##### RECORDS #####

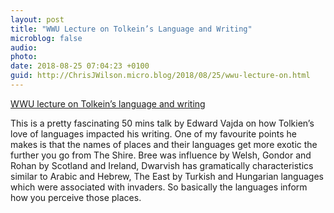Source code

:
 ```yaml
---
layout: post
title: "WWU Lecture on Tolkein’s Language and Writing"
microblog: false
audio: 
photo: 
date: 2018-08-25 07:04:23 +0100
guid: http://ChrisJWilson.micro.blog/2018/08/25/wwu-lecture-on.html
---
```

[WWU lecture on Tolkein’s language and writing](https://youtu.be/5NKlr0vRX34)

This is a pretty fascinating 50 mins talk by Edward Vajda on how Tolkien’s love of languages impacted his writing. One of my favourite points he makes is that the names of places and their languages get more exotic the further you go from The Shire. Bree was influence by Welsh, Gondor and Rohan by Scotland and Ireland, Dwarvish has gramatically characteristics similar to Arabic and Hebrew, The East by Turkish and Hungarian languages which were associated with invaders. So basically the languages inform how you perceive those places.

#####
##### RECORDS #####

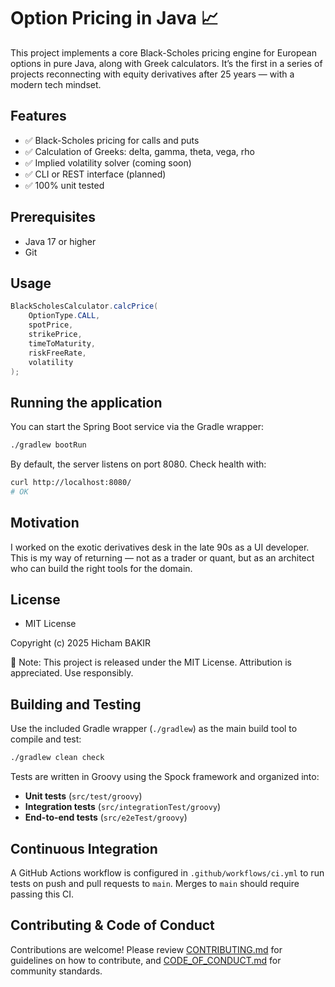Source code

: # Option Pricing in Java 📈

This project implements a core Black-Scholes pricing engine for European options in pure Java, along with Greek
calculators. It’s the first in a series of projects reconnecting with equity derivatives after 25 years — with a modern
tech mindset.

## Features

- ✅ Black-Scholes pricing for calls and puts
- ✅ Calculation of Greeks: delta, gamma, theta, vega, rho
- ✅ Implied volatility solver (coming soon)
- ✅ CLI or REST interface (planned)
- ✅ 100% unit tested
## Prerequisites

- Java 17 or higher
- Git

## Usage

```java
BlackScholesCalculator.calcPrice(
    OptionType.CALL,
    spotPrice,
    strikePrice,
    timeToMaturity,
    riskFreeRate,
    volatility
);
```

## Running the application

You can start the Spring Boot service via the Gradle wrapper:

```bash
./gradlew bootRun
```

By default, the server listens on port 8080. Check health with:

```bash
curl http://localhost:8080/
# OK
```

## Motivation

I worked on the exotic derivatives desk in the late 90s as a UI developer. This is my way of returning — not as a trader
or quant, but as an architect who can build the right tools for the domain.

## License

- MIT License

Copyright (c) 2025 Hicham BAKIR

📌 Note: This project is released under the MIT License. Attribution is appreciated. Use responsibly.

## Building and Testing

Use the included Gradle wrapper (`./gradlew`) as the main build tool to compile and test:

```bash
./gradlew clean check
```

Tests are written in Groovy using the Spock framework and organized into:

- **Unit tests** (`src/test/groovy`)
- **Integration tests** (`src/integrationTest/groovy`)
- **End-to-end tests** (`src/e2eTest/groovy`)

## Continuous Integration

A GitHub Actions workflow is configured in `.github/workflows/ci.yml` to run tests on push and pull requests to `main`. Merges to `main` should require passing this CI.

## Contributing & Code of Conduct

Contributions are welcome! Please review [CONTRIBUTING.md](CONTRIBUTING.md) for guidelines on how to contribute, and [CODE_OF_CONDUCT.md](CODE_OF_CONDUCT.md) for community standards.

#####

In the entries above, find every line holding the word "gradlew" and copy it out.

./gradlew bootRun
Use the included Gradle wrapper (`./gradlew`) as the main build tool to compile and test:
./gradlew clean check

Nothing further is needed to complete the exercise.